*** Task material

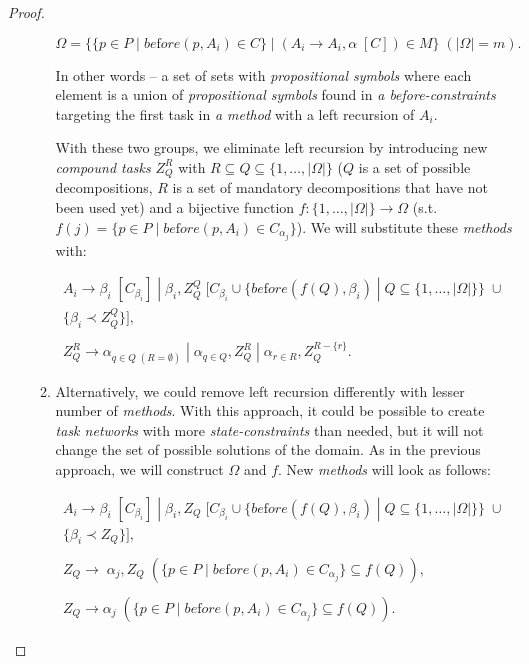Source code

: \begin{proof}
\begin{enumerate}
\begin{enumerate}
            \[
                \Omega = \{\{ p \in P \; | \; be\text{f}ore(p, A_i) \in C\} \; | \; (A_i \rightarrow A_i, \alpha \; [C]) \in M \} \; (|\Omega| = m).
            \]
            
            In other words – a set of sets with \emph{propositional symbols} where each element is a union of \emph{propositional symbols} found in \emph{a before-constraints} targeting the first task in \emph{a method} with a left recursion of $A_i$.
    
            With these two groups, we eliminate left recursion by introducing new \emph{compound tasks} $Z_Q^R$ with $R \subseteq Q \subseteq \{1, \dots, |\Omega|\}$ ($Q$ is a set of possible decompositions, $R$ is a set of mandatory decompositions that have not been used yet) and a bijective function $f: \{1, \dots, |\Omega|\} \rightarrow \Omega$ (s.t. $f(j) = \{p \in P \; | \; be\text{f}ore(p, A_i) \in C_{\alpha_j}\}$). We will substitute these \emph{methods} with:
    
            \begin{gather*}
                A_i \rightarrow \beta_i \; [C_{\beta_i}] \; | \; \beta_i, Z_Q^Q \; [C_{\beta_i} \cup \{be\text{f}ore(f(Q), \beta_i) \; | \; Q \subseteq \{1, \dots, |\Omega|\}\} \; \cup \\ \{\beta_i \prec Z_Q^Q\}], \\ \\
                Z_Q^R \rightarrow \alpha_{q \in Q \; (R = \emptyset)} \; | \; \alpha_{q \in Q}, Z_Q^R \; | \; \alpha_{r \in R}, Z_Q^{R - \{r\}}.
            \end{gather*}
            
            \item Alternatively, we could remove left recursion differently with lesser number of \emph{methods}. With this approach, it could be possible to create \emph{task networks} with more \emph{state-constraints} than needed, but it will not change the set of possible solutions of the domain. As in the previous approach, we will construct $\Omega$ and $f$. New \emph{methods} will look as follows:

            \begin{gather*}
                A_i \rightarrow \beta_i \; [C_{\beta_i}] \; | \; \beta_i, Z_Q \; [C_{\beta_i} \cup \{be\text{f}ore(f(Q), \beta_i) \; | \; Q \subseteq \{1, \dots, |\Omega|\}\} \; \cup \\ \{\beta_i \prec Z_Q\}], \\ \\
                Z_Q \rightarrow \; \alpha_j, Z_Q \; (\{p \in P \; | \; be\text{f}ore(p,A_i) \in C_{\alpha_j}\} \subseteq f(Q)), \\ \\
                Z_Q \rightarrow \alpha_j \; (\{p \in P \; | \; be\text{f}ore(p,A_i) \in C_{\alpha_j}\} \subseteq f(Q)).
            \end{gather*}
        \end{enumerate}
    \end{enumerate}
    

\end{proof}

******

- _Exercise directions_
One exact copy of the data, no pictures: write it out line for line.

- _Written response_
Source code

: \begin{proof}
\begin{enumerate}
\begin{enumerate}
            \[
                \Omega = \{\{ p \in P \; | \; be\text{f}ore(p, A_i) \in C\} \; | \; (A_i \rightarrow A_i, \alpha \; [C]) \in M \} \; (|\Omega| = m).
            \]
            
            In other words – a set of sets with \emph{propositional symbols} where each element is a union of \emph{propositional symbols} found in \emph{a before-constraints} targeting the first task in \emph{a method} with a left recursion of $A_i$.
    
            With these two groups, we eliminate left recursion by introducing new \emph{compound tasks} $Z_Q^R$ with $R \subseteq Q \subseteq \{1, \dots, |\Omega|\}$ ($Q$ is a set of possible decompositions, $R$ is a set of mandatory decompositions that have not been used yet) and a bijective function $f: \{1, \dots, |\Omega|\} \rightarrow \Omega$ (s.t. $f(j) = \{p \in P \; | \; be\text{f}ore(p, A_i) \in C_{\alpha_j}\}$). We will substitute these \emph{methods} with:
    
            \begin{gather*}
                A_i \rightarrow \beta_i \; [C_{\beta_i}] \; | \; \beta_i, Z_Q^Q \; [C_{\beta_i} \cup \{be\text{f}ore(f(Q), \beta_i) \; | \; Q \subseteq \{1, \dots, |\Omega|\}\} \; \cup \\ \{\beta_i \prec Z_Q^Q\}], \\ \\
                Z_Q^R \rightarrow \alpha_{q \in Q \; (R = \emptyset)} \; | \; \alpha_{q \in Q}, Z_Q^R \; | \; \alpha_{r \in R}, Z_Q^{R - \{r\}}.
            \end{gather*}
            
            \item Alternatively, we could remove left recursion differently with lesser number of \emph{methods}. With this approach, it could be possible to create \emph{task networks} with more \emph{state-constraints} than needed, but it will not change the set of possible solutions of the domain. As in the previous approach, we will construct $\Omega$ and $f$. New \emph{methods} will look as follows:

            \begin{gather*}
                A_i \rightarrow \beta_i \; [C_{\beta_i}] \; | \; \beta_i, Z_Q \; [C_{\beta_i} \cup \{be\text{f}ore(f(Q), \beta_i) \; | \; Q \subseteq \{1, \dots, |\Omega|\}\} \; \cup \\ \{\beta_i \prec Z_Q\}], \\ \\
                Z_Q \rightarrow \; \alpha_j, Z_Q \; (\{p \in P \; | \; be\text{f}ore(p,A_i) \in C_{\alpha_j}\} \subseteq f(Q)), \\ \\
                Z_Q \rightarrow \alpha_j \; (\{p \in P \; | \; be\text{f}ore(p,A_i) \in C_{\alpha_j}\} \subseteq f(Q)).
            \end{gather*}
        \end{enumerate}
    \end{enumerate}
    

\end{proof}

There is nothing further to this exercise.